Everything in the entries except the pictures must be repeated exactly.

**Data**.
..........

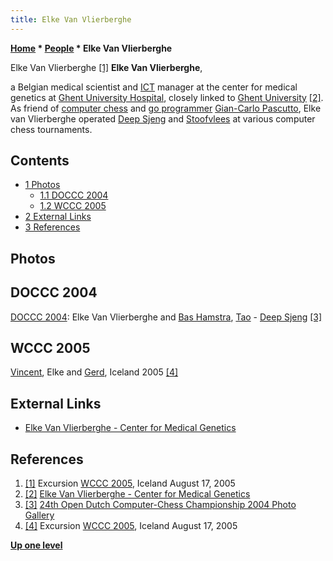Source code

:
 ```yaml
---
title: Elke Van Vlierberghe
---
```

**[Home](Home "Home") * [People](People "People") * Elke Van Vlierberghe**

[](File:HPIM0590.jpg) Elke Van Vlierberghe <a id="cite-note-1" href="#cite-ref-1">[1]</a>
**Elke Van Vlierberghe**,

a Belgian medical scientist and [ICT](https://en.wikipedia.org/wiki/Information_and_communications_technology) manager at the center for medical genetics at [Ghent University Hospital](https://en.wikipedia.org/wiki/Ghent_University_Hospital), closely linked to [Ghent University](https://en.wikipedia.org/wiki/University_of_Ghent) <a id="cite-note-2" href="#cite-ref-2">[2]</a>.
As friend of [computer chess](Category:Chess_Programmer "Category:Chess Programmer") and [go programmer](Category:Go_Programmer "Category:Go Programmer") [Gian-Carlo Pascutto](Gian-Carlo_Pascutto "Gian-Carlo Pascutto"), Elke van Vlierberghe operated [Deep Sjeng](Deep_Sjeng "Deep Sjeng") and [Stoofvlees](Stoofvlees "Stoofvlees") at various computer chess tournaments.

## Contents

- [1 Photos](#photos)
  - [1.1 DOCCC 2004](#doccc-2004)
  - [1.2 WCCC 2005](#wccc-2005)
- [2 External Links](#external-links)
- [3 References](#references)

## Photos

## DOCCC 2004

[](http://old.csvn.nl/gallery21.html)
[DOCCC 2004](DOCCC_2004 "DOCCC 2004"): Elke Van Vlierberghe and [Bas Hamstra](Bas_Hamstra "Bas Hamstra"), [Tao](Tao "Tao") - [Deep Sjeng](Deep_Sjeng "Deep Sjeng") <a id="cite-note-3" href="#cite-ref-3">[3]</a>

## WCCC 2005

[](File:VincentElkeGerd2005.jpg)
[Vincent](Vincent_Diepeveen "Vincent Diepeveen"), Elke and [Gerd](Gerd_Isenberg "Gerd Isenberg"), Iceland 2005 <a id="cite-note-4" href="#cite-ref-4">[4]</a>

## External Links

- [Elke Van Vlierberghe - Center for Medical Genetics](https://www.cmgg.be/en/about-us/employees/department/DEP1600001/1652)

## References

1. <a id="cite-ref-1" href="#cite-note-1">[1]</a> Excursion [WCCC 2005](WCCC_2005 "WCCC 2005"), Iceland August 17, 2005
1. <a id="cite-ref-2" href="#cite-note-2">[2]</a> [Elke Van Vlierberghe - Center for Medical Genetics](https://www.cmgg.be/en/about-us/employees/department/DEP1600001/1652)
1. <a id="cite-ref-3" href="#cite-note-3">[3]</a> [24th Open Dutch Computer-Chess Championship 2004 Photo Gallery](http://old.csvn.nl/gallery21.html)
1. <a id="cite-ref-4" href="#cite-note-4">[4]</a> Excursion [WCCC 2005](WCCC_2005 "WCCC 2005"), Iceland August 17, 2005

**[Up one level](People "People")**

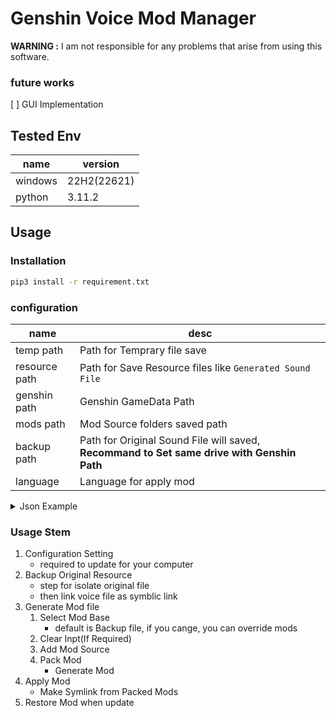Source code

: # Genshin Voice Mod Manager

**WARNING :** I am not responsible for any problems that arise from using this software.

### future works

[ ] GUI Implementation

## Tested Env

| name    | version     |
| ------- | ----------- |
| windows | 22H2(22621) |
| python  | 3.11.2      |

## Usage

### Installation

```bash
pip3 install -r requirement.txt
```

### configuration

| name          | desc                                                                                       |
| ------------- | ------------------------------------------------------------------------------------------ |
| temp path     | Path for Temprary file save                                                                |
| resource path | Path for Save Resource files like `Generated Sound File`                                   |
| genshin path  | Genshin GameData Path                                                                      |
| mods path     | Mod Source folders saved path                                                              |
| backup path   | Path for Original Sound File will saved, **Recommand to Set same drive with Genshin Path** |
| language      | Language for apply mod                                                                     |

<details><summary>Json Example</summary>
    
```json
{
    "temp_path": "C:\\temp",
    "resource_path": "..\\resources",
    "genshin_path": "C:\\Program Files\\Genshin Impact\\Genshin Impact game",
    "mods_path": "..\\resources\\mods",
    "backup_path": "..\\resources\\backup",
    "language": "Korean"
}
```
    
</details>

### Usage Stem

1. Configuration Setting
    - required to update for your computer
2. Backup Original Resource
    - step for isolate original file
    - then link voice file as symblic link
3. Generate Mod file
    1. Select Mod Base
        - default is Backup file, if you cange, you can override mods
    2. Clear Inpt(If Required)
    3. Add Mod Source
    4. Pack Mod
        - Generate Mod
4. Apply Mod
    - Make Symlink from Packed Mods
5. Restore Mod when update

..........

**Expected output**.
Source code

:
 ```yaml
---
title: Elke Van Vlierberghe
---
```

**[Home](Home "Home") * [People](People "People") * Elke Van Vlierberghe**

[](File:HPIM0590.jpg) Elke Van Vlierberghe <a id="cite-note-1" href="#cite-ref-1">[1]</a>
**Elke Van Vlierberghe**,

a Belgian medical scientist and [ICT](https://en.wikipedia.org/wiki/Information_and_communications_technology) manager at the center for medical genetics at [Ghent University Hospital](https://en.wikipedia.org/wiki/Ghent_University_Hospital), closely linked to [Ghent University](https://en.wikipedia.org/wiki/University_of_Ghent) <a id="cite-note-2" href="#cite-ref-2">[2]</a>.
As friend of [computer chess](Category:Chess_Programmer "Category:Chess Programmer") and [go programmer](Category:Go_Programmer "Category:Go Programmer") [Gian-Carlo Pascutto](Gian-Carlo_Pascutto "Gian-Carlo Pascutto"), Elke van Vlierberghe operated [Deep Sjeng](Deep_Sjeng "Deep Sjeng") and [Stoofvlees](Stoofvlees "Stoofvlees") at various computer chess tournaments.

## Contents

- [1 Photos](#photos)
  - [1.1 DOCCC 2004](#doccc-2004)
  - [1.2 WCCC 2005](#wccc-2005)
- [2 External Links](#external-links)
- [3 References](#references)

## Photos

## DOCCC 2004

[](http://old.csvn.nl/gallery21.html)
[DOCCC 2004](DOCCC_2004 "DOCCC 2004"): Elke Van Vlierberghe and [Bas Hamstra](Bas_Hamstra "Bas Hamstra"), [Tao](Tao "Tao") - [Deep Sjeng](Deep_Sjeng "Deep Sjeng") <a id="cite-note-3" href="#cite-ref-3">[3]</a>

## WCCC 2005

[](File:VincentElkeGerd2005.jpg)
[Vincent](Vincent_Diepeveen "Vincent Diepeveen"), Elke and [Gerd](Gerd_Isenberg "Gerd Isenberg"), Iceland 2005 <a id="cite-note-4" href="#cite-ref-4">[4]</a>

## External Links

- [Elke Van Vlierberghe - Center for Medical Genetics](https://www.cmgg.be/en/about-us/employees/department/DEP1600001/1652)

## References

1. <a id="cite-ref-1" href="#cite-note-1">[1]</a> Excursion [WCCC 2005](WCCC_2005 "WCCC 2005"), Iceland August 17, 2005
1. <a id="cite-ref-2" href="#cite-note-2">[2]</a> [Elke Van Vlierberghe - Center for Medical Genetics](https://www.cmgg.be/en/about-us/employees/department/DEP1600001/1652)
1. <a id="cite-ref-3" href="#cite-note-3">[3]</a> [24th Open Dutch Computer-Chess Championship 2004 Photo Gallery](http://old.csvn.nl/gallery21.html)
1. <a id="cite-ref-4" href="#cite-note-4">[4]</a> Excursion [WCCC 2005](WCCC_2005 "WCCC 2005"), Iceland August 17, 2005

**[Up one level](People "People")**

Source code

: # Genshin Voice Mod Manager

**WARNING :** I am not responsible for any problems that arise from using this software.

### future works

[ ] GUI Implementation

## Tested Env

| name    | version     |
| ------- | ----------- |
| windows | 22H2(22621) |
| python  | 3.11.2      |

## Usage

### Installation

```bash
pip3 install -r requirement.txt
```

### configuration

| name          | desc                                                                                       |
| ------------- | ------------------------------------------------------------------------------------------ |
| temp path     | Path for Temprary file save                                                                |
| resource path | Path for Save Resource files like `Generated Sound File`                                   |
| genshin path  | Genshin GameData Path                                                                      |
| mods path     | Mod Source folders saved path                                                              |
| backup path   | Path for Original Sound File will saved, **Recommand to Set same drive with Genshin Path** |
| language      | Language for apply mod                                                                     |

<details><summary>Json Example</summary>
    
```json
{
    "temp_path": "C:\\temp",
    "resource_path": "..\\resources",
    "genshin_path": "C:\\Program Files\\Genshin Impact\\Genshin Impact game",
    "mods_path": "..\\resources\\mods",
    "backup_path": "..\\resources\\backup",
    "language": "Korean"
}
```
    
</details>

### Usage Stem

1. Configuration Setting
    - required to update for your computer
2. Backup Original Resource
    - step for isolate original file
    - then link voice file as symblic link
3. Generate Mod file
    1. Select Mod Base
        - default is Backup file, if you cange, you can override mods
    2. Clear Inpt(If Required)
    3. Add Mod Source
    4. Pack Mod
        - Generate Mod
4. Apply Mod
    - Make Symlink from Packed Mods
5. Restore Mod when update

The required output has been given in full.